A little wine, a little chocolate—who could ask for more? Well, a sandwich or flatbread might be nice, too. That must have been the determination of the Bissinger’s team when it decided to rebrand its prime space on the CWE’s prettiest block. With a new name to boot, the cafe serves salads, soups, flatbreads and hefty sandwiches.

Makes sense. You can lounge outside enjoying the cobblestone street and elegant fountain while nibbling charcuterie, or, if you prefer, take a seat in either the cafe side (where the chocolate case is) or the wine lounge and savor a rich roast beef sandwich with housemade potato chips (among the best I’ve tasted).
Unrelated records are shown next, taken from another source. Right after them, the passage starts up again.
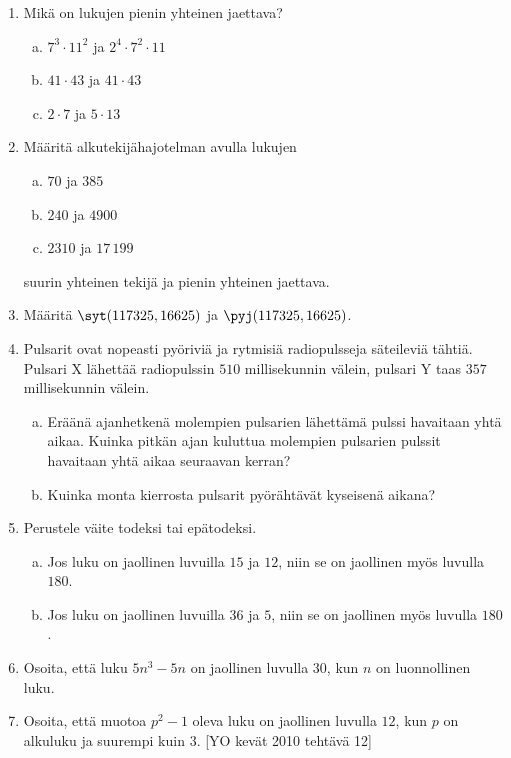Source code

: \begin{enumerate}
\item Mikä on lukujen pienin yhteinen jaettava?
\begin{enumerate}[a)]
\item $7^3 \cdot 11^2$ ja $2^4 \cdot 7^2 \cdot 11$
\item $41 \cdot 43$ ja $41 \cdot 43$
\item $2 \cdot 7$ ja $5 \cdot 13$
\end{enumerate}

\item Määritä alkutekijähajotelman avulla lukujen
\begin{enumerate}[a)]
\item $70$ ja $385$
\item $240$ ja $4900$
\item $2310$ ja $17\, 199$
\end{enumerate}
suurin yhteinen tekijä ja pienin yhteinen jaettava.

\item
Määritä $\syt(117325, 16625)$ ja $\pyj(117325, 16625)$.

\item Pulsarit ovat nopeasti pyöriviä ja rytmisiä radiopulsseja
säteileviä tähtiä. Pulsari X lähettää radiopulssin $510$
millisekunnin välein, pulsari Y taas $357$ millisekunnin välein.

\begin{enumerate}[a)]
\item Eräänä ajanhetkenä molempien pulsarien lähettämä pulssi
havaitaan yhtä aikaa. Kuinka pitkän ajan kuluttua molempien
pulsarien pulssit havaitaan yhtä aikaa seuraavan kerran?
\item Kuinka monta kierrosta pulsarit pyörähtävät kyseisenä
aikana?
\end{enumerate}

\item Perustele väite todeksi tai epätodeksi.
\begin{enumerate}[a)]
\item Jos luku on jaollinen luvuilla $15$ ja $12$, niin se on
jaollinen myös luvulla $180$.
\item Jos luku on jaollinen luvuilla $36$ ja $5$, niin se on
jaollinen myös luvulla $180$.
\end{enumerate}

\item
Osoita, että luku $5n^3 - 5n$ on jaollinen luvulla $30$, kun $n$
on luonnollinen luku.

\item Osoita, että muotoa $p^2 - 1$ oleva luku on jaollinen
luvulla $12$, kun $p$ on alkuluku ja suurempi kuin $3$. [YO kevät 2010
tehtävä 12]


\end{enumerate}
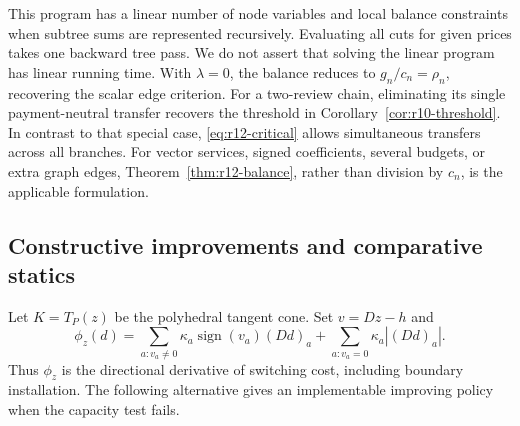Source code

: \documentclass[11pt,letterpaper]{article}
\theoremstyle{definition}
\newcommand{\1}{\mathbf 1}
\begin{document}
This program has a linear number of node variables and local balance constraints when subtree sums are represented recursively. Evaluating all cuts for given prices takes one backward tree pass. We do not assert that solving the linear program has linear running time. With $\lambda=0$, the balance reduces to $g_n/c_n=\rho_n$, recovering the scalar edge criterion. For a two-review chain, eliminating its single payment-neutral transfer recovers the threshold in Corollary~\ref{cor:r10-threshold}. In contrast to that special case, \eqref{eq:r12-critical} allows simultaneous transfers across all branches. For vector services, signed coefficients, several budgets, or extra graph edges, Theorem~\ref{thm:r12-balance}, rather than division by $c_n$, is the applicable formulation.

\subsection{Constructive improvements and comparative statics}
Let $K=T_P(z)$ be the polyhedral tangent cone. Set $v=Dz-h$ and
\[
 \phi_z(d)=\sum_{a:v_a\ne0}\kappa_a\operatorname{sign}(v_a)(Dd)_a
                +\sum_{a:v_a=0}\kappa_a|(Dd)_a|.
\]
Thus $\phi_z$ is the directional derivative of switching cost, including boundary installation. The following alternative gives an implementable improving policy when the capacity test fails.
\end{document}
A Smoked Trout platter to share ($16) offered smoky fish on a bed of arugula. It came with sliced French bread and a mini tub of creamy, full-fat ricotta cheese. The coup de grâce was the lovely Pickled Shallots—spicy and full of vinegar flavor. You can construct canapés by layering the arugula, shallots, cheese and fish on the bread. A pile of tiny cornichons provided more tangy pickling. A serving of French Onion Soup ($5) was satisfying with its melted cheese topping and soppy French bread; the broth was quite sweet and not as densely flavored as the best of its kind, but still quite nice. The menu clearly has a French bent, fitting for a purveyor of French confections. The Croque Monsieur was superb. Served open-faced as two halves, the presentation was irresistible: French bread is layered with country ham, béchamel sauce and dijon mustard, all dripping with piping hot Comté cheese. The taste? Impeccable! It’s creamy, chewy, salty and tangy-sweet from the mustard and all-around decadent. Add to the ecstasy by ordering your sandwich with housemade chips.

Also very good was the Smoked Brisket ($12), a generous sandwich of fat-laced beef (in a good way) and melted Comté cheese on chewy ciabatta bread. The accompanying chips are, again, delicious. The Quinoa Wrap ($9.50) is a tasty option for vegetarians, with mild flavors and nice textures. The Whole Wheat Wrap is fresh and stuffed with quinoa, black beans and firm cubes of sweet potato. Interest is provided by a citron-curry spread and cilantro. The flatbreads ($9.50 to $11.50) have some nice toppings, but I wasn’t crazy about the crust. It lacked the delicate flavor and texture of artisan crust, seeming more prefab.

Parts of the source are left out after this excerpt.